Required work - Copy out the lines of the records below, and only those lines, from the one with "By running this" through the one with "The word pressure", exactly as they appear.

[Plain-text document sources]

[Start of section]

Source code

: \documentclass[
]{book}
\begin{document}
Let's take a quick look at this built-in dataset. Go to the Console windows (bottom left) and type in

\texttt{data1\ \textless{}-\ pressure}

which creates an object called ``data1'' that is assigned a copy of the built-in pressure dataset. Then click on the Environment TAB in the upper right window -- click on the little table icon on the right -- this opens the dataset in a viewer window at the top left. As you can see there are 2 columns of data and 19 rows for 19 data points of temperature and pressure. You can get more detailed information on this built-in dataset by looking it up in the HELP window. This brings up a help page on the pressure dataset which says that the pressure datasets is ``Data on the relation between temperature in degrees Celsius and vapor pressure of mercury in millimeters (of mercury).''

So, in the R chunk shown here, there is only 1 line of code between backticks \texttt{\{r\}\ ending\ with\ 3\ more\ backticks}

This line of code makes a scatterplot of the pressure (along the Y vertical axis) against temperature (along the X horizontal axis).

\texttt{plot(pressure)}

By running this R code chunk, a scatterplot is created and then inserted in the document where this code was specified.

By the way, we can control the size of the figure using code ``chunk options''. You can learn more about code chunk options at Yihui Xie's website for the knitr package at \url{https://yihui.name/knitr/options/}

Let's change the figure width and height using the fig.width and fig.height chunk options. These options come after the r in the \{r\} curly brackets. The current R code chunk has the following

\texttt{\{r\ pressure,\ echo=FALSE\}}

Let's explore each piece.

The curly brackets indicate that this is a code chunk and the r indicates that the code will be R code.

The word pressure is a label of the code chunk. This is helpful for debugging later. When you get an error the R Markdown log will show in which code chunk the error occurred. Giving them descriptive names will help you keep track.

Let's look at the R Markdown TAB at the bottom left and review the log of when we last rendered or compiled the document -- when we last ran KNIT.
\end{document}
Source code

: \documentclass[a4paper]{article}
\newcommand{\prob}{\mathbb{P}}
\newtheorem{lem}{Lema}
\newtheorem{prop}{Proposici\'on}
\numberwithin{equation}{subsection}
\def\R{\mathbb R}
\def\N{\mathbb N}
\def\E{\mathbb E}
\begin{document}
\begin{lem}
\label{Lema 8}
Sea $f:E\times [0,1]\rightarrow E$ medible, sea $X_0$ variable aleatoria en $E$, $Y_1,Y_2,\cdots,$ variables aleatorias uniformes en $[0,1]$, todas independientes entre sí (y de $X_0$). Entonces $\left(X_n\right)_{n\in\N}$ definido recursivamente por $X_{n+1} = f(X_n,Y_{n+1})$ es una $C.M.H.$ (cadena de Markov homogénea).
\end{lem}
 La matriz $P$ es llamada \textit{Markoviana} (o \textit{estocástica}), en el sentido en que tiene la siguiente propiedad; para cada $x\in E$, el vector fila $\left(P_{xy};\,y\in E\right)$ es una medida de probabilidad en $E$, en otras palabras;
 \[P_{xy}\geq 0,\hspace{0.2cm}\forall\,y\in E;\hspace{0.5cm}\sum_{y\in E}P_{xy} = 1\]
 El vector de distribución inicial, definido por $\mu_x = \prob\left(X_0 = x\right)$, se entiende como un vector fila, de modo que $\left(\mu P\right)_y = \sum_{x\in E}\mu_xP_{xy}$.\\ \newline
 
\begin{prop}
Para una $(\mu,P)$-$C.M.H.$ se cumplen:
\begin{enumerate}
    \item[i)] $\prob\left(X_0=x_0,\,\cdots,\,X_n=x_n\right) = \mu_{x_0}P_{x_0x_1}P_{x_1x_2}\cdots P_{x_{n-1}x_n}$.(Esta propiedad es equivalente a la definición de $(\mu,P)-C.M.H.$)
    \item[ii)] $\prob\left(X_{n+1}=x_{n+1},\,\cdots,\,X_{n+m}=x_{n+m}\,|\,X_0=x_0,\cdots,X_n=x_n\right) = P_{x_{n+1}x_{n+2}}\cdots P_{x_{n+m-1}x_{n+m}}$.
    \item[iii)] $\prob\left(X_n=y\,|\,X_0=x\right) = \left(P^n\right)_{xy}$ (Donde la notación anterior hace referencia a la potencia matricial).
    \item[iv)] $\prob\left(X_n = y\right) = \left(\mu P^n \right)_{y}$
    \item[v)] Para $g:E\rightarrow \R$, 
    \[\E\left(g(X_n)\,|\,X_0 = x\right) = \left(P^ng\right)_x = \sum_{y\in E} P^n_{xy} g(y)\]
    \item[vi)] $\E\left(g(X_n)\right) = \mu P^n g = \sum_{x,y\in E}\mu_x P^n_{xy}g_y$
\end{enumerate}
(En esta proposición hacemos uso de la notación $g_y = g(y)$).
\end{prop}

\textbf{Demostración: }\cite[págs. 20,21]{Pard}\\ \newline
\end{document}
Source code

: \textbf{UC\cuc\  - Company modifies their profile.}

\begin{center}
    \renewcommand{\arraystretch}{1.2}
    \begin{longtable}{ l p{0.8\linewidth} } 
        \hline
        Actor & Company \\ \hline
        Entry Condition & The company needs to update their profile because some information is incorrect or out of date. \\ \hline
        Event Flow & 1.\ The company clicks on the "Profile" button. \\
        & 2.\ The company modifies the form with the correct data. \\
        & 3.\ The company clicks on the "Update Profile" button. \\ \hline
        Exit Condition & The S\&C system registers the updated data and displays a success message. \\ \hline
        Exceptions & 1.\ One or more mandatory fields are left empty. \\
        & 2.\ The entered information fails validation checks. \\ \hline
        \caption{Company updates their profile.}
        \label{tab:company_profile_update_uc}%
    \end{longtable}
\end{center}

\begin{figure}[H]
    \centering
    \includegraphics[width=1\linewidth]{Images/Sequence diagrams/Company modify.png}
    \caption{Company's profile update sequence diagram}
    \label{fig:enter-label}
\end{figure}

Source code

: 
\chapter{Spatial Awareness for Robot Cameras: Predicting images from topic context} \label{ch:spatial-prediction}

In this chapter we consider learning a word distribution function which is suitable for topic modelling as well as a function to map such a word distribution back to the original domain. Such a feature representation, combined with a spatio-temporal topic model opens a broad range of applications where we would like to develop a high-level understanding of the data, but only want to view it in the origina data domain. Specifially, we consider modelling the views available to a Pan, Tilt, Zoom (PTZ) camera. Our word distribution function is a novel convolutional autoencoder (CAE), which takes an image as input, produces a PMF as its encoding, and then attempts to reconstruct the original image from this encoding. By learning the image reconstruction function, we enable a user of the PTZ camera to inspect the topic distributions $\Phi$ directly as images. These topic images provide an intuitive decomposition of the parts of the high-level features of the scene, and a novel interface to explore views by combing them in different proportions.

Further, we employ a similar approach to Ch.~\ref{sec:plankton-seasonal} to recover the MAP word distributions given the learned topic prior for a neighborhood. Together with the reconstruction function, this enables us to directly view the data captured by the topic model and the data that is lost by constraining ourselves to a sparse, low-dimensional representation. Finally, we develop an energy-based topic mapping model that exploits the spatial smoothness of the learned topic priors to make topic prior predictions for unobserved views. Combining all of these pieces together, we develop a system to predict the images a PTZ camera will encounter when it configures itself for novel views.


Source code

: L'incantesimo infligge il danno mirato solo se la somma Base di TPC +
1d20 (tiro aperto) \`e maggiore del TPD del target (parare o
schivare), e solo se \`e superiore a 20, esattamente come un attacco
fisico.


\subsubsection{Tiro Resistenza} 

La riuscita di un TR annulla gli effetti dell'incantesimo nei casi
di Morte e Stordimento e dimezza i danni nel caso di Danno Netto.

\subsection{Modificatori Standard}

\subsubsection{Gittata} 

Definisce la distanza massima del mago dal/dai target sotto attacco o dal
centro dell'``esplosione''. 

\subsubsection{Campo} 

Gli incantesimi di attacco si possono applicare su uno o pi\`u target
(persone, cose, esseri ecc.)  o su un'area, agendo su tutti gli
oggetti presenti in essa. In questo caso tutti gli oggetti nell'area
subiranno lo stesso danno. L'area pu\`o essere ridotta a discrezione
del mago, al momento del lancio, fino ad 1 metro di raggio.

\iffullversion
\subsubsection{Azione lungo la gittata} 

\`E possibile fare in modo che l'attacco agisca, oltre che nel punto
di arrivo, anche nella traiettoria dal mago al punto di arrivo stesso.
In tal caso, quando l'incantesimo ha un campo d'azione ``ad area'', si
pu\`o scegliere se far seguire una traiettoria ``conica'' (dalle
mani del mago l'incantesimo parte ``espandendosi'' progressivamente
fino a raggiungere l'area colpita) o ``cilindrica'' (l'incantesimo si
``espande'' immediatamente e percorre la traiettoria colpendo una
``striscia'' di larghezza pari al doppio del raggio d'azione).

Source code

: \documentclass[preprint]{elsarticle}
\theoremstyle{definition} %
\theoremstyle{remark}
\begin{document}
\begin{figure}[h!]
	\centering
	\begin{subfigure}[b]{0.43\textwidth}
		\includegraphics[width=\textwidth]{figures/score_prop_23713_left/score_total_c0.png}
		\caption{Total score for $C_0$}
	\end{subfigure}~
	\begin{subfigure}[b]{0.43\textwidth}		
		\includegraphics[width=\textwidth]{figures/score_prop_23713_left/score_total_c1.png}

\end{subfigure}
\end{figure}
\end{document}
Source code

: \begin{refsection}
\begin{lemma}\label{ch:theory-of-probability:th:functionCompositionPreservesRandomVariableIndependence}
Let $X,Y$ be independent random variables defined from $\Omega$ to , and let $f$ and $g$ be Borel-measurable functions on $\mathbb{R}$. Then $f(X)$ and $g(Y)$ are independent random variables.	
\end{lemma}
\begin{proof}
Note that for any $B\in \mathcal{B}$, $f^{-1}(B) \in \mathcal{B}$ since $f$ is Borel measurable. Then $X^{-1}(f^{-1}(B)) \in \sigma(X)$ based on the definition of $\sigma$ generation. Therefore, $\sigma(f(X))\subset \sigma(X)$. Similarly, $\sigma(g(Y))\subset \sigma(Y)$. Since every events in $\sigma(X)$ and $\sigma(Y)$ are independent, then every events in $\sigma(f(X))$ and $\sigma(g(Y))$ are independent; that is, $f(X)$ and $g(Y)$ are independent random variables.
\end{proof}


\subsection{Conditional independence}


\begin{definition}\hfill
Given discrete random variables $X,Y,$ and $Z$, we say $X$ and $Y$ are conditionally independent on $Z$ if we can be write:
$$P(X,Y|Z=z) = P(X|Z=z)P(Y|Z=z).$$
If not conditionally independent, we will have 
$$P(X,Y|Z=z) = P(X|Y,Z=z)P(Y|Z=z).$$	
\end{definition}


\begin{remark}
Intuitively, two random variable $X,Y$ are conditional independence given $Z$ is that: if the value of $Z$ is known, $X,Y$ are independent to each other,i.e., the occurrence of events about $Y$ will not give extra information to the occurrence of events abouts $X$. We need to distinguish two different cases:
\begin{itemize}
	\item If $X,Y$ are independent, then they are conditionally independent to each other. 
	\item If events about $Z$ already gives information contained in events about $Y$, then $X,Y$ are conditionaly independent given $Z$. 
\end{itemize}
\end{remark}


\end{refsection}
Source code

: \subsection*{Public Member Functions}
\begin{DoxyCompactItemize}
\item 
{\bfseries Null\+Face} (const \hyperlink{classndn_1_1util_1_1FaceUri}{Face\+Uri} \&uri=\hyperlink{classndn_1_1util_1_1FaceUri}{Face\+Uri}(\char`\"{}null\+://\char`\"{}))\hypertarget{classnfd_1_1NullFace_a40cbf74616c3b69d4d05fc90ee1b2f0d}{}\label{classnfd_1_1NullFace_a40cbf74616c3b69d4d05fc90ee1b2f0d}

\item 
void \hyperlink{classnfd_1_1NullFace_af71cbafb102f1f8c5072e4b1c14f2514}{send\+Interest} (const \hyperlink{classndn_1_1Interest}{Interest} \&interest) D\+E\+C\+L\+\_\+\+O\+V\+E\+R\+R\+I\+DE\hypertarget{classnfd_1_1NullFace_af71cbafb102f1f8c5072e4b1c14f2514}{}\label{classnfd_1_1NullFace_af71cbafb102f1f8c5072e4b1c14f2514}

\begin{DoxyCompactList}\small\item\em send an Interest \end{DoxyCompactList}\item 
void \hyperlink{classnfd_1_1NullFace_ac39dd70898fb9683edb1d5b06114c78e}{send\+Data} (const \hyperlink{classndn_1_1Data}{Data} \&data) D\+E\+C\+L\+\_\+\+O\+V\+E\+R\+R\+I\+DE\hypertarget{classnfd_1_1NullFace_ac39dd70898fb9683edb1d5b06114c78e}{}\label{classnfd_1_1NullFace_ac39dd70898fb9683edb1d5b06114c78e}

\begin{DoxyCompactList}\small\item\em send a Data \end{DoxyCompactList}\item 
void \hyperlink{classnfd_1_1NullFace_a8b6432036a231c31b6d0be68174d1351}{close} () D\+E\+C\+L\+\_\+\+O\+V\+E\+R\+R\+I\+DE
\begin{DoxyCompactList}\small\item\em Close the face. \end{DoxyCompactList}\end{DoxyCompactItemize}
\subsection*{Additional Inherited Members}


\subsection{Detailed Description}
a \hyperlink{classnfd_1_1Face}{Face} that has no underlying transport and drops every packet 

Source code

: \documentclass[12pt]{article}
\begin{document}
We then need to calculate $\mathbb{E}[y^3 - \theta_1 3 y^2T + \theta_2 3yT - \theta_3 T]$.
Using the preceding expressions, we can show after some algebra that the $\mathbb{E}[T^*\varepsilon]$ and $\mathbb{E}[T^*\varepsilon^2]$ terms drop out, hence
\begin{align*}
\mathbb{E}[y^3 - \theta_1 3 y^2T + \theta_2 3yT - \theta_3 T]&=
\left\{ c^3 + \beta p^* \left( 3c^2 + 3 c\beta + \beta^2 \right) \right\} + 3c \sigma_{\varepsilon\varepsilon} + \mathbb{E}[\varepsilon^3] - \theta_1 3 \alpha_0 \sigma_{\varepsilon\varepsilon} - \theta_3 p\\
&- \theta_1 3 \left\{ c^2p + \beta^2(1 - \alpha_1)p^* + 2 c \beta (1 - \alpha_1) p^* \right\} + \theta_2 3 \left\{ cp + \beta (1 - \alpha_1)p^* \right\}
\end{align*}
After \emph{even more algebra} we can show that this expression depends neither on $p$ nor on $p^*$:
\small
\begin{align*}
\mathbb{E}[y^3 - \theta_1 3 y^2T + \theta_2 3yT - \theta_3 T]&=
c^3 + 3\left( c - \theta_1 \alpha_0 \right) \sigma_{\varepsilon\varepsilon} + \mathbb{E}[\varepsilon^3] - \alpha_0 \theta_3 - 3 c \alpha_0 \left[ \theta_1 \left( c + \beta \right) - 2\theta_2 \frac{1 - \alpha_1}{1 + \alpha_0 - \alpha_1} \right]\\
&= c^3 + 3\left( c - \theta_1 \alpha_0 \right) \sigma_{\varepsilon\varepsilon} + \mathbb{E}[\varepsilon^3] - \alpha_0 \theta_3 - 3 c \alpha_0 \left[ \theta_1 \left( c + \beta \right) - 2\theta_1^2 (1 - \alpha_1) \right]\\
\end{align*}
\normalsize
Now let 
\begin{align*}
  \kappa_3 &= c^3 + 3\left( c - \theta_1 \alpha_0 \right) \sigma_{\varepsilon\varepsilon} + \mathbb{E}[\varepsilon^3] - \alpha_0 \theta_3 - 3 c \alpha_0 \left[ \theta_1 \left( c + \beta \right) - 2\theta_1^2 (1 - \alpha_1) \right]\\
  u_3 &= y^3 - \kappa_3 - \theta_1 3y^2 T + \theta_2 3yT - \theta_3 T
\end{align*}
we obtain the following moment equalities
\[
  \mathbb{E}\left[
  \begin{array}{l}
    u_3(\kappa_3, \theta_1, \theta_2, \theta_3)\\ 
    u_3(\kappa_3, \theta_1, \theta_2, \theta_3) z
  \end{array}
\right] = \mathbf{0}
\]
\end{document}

[End of section]

Expected output -
By running this R code chunk, a scatterplot is created and then inserted in the document where this code was specified.

By the way, we can control the size of the figure using code ``chunk options''. You can learn more about code chunk options at Yihui Xie's website for the knitr package at \url{https://yihui.name/knitr/options/}

Let's change the figure width and height using the fig.width and fig.height chunk options. These options come after the r in the \{r\} curly brackets. The current R code chunk has the following

\texttt{\{r\ pressure,\ echo=FALSE\}}

Let's explore each piece.

The curly brackets indicate that this is a code chunk and the r indicates that the code will be R code.

The word pressure is a label of the code chunk. This is helpful for debugging later. When you get an error the R Markdown log will show in which code chunk the error occurred. Giving them descriptive names will help you keep track.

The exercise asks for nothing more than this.